I like Korn... but one of their new songs that they play on the radio ticks me off... I cannot remember what it is called. nevermind.


----------



## googolplex (Feb 26, 2002)

Yeah I'm just joking, thats just what it seems like.

Anyways wasn't green day's first big album dookie?
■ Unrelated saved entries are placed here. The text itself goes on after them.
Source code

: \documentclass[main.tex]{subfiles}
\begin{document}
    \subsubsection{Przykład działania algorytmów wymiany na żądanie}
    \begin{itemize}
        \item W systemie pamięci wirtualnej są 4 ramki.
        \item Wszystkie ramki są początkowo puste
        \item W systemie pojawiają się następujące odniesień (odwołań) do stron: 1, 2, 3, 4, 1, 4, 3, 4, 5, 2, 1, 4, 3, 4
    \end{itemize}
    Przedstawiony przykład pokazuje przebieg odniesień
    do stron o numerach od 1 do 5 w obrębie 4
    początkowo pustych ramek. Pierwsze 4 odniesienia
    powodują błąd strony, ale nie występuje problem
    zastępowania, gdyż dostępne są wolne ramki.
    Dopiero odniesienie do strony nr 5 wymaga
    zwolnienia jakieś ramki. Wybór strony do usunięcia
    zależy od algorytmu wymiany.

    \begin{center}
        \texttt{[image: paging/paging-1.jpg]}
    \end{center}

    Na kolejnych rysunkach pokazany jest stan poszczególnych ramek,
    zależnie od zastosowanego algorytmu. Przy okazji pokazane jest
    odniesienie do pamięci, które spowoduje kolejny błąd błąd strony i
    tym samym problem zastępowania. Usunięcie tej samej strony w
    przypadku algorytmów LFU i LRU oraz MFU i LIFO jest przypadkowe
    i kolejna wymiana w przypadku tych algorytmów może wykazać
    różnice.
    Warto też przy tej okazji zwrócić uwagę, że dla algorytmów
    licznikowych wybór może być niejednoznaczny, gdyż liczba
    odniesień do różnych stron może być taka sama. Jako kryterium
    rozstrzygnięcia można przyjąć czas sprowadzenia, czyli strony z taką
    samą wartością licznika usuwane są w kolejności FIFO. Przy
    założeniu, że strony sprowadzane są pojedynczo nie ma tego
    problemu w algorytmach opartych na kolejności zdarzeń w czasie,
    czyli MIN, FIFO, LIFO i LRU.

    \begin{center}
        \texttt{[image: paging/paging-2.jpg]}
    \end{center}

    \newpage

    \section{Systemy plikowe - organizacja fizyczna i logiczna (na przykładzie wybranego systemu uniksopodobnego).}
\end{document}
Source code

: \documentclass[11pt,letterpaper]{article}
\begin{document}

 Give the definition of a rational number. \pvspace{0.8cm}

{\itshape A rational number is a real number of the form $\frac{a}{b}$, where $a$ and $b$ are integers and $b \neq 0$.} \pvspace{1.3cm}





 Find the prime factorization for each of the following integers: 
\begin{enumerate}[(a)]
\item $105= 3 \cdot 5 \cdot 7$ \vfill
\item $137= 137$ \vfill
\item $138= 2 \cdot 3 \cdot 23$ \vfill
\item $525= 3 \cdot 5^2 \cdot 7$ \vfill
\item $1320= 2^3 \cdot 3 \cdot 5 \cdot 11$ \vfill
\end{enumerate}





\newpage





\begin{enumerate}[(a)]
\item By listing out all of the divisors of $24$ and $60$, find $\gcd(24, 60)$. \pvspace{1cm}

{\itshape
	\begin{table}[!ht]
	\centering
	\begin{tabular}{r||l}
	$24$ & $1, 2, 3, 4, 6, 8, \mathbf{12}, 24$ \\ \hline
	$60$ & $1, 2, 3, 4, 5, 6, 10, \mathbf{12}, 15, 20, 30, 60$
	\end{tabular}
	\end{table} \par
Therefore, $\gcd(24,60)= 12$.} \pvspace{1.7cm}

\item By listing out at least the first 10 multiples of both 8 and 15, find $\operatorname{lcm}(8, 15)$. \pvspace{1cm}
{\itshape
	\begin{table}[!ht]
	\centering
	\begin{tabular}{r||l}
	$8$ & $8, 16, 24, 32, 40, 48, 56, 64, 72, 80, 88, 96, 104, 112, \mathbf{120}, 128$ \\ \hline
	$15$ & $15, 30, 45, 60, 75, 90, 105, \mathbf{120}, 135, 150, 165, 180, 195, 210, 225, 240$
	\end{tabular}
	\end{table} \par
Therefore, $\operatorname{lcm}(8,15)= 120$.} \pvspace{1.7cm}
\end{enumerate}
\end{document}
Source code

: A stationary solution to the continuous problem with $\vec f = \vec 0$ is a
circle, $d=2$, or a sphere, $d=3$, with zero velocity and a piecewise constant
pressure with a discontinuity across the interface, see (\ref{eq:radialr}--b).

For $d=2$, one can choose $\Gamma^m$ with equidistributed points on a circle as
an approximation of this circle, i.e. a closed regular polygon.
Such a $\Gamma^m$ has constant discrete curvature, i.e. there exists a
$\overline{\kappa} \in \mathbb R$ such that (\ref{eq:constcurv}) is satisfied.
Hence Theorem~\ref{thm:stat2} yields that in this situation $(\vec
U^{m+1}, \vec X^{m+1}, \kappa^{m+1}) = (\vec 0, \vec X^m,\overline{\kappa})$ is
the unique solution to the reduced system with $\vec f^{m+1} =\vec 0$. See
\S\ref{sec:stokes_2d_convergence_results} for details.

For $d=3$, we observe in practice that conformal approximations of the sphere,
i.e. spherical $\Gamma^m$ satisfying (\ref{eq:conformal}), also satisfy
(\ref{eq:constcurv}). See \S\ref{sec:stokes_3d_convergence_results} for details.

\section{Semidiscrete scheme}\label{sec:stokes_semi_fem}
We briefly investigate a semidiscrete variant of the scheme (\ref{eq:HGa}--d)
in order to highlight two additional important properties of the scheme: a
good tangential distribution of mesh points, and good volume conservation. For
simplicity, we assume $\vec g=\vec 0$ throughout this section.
I dont know any of their stuff before that...


----------



## Nummi_G4 (Feb 26, 2002)

Yes... Dookie was their biggest (and best in my opinion) album.  I think they had at least 2 before that.  that 10,000 smoothed out... and one with a girl holding a smoking gun on the cover...I have it on tape... but do not know where it is located.  oh well...


----------



## googolplex (Feb 26, 2002)

nimrod was pretty good. my favorite green day song is longview.


----------



## Nummi_G4 (Feb 27, 2002)

> _Originally posted by googolplex _
> *nimrod was pretty good. my favorite green day song is longview. *




Longview is fun to play on the Bass...

  My favorite would have to be When I Come Around, or Basket Case...


----------



## tagliatelle (Feb 27, 2002)

Nummi G4
"One, Two, Three, Four"


----------



## Nummi_G4 (Feb 27, 2002)

> _Originally posted by Hervé Hinnekens _
> *Nummi G4
> "One, Two, Three, Four" *




huh?  I do not understand... please explain.  

thanks,


----------



## Lessthanmighty (Feb 27, 2002)

Who can play good riddance on the guitar?  Wait... I believe that would be me.


----------



## googolplex (Feb 27, 2002)

what about the grouch.... thats a funny song...


----------



## Nummi_G4 (Feb 28, 2002)

> _Originally posted by Lessthanmighty _
> *Who can play good riddance on the guitar?  Wait... I believe that would be me. *




but not perfectly.  not at speed with the rest of the song... but... the song is very hard to play.


----------



## Lessthanmighty (Mar 1, 2002)

Maybe it wouldnt be so hard if you didn't suck. 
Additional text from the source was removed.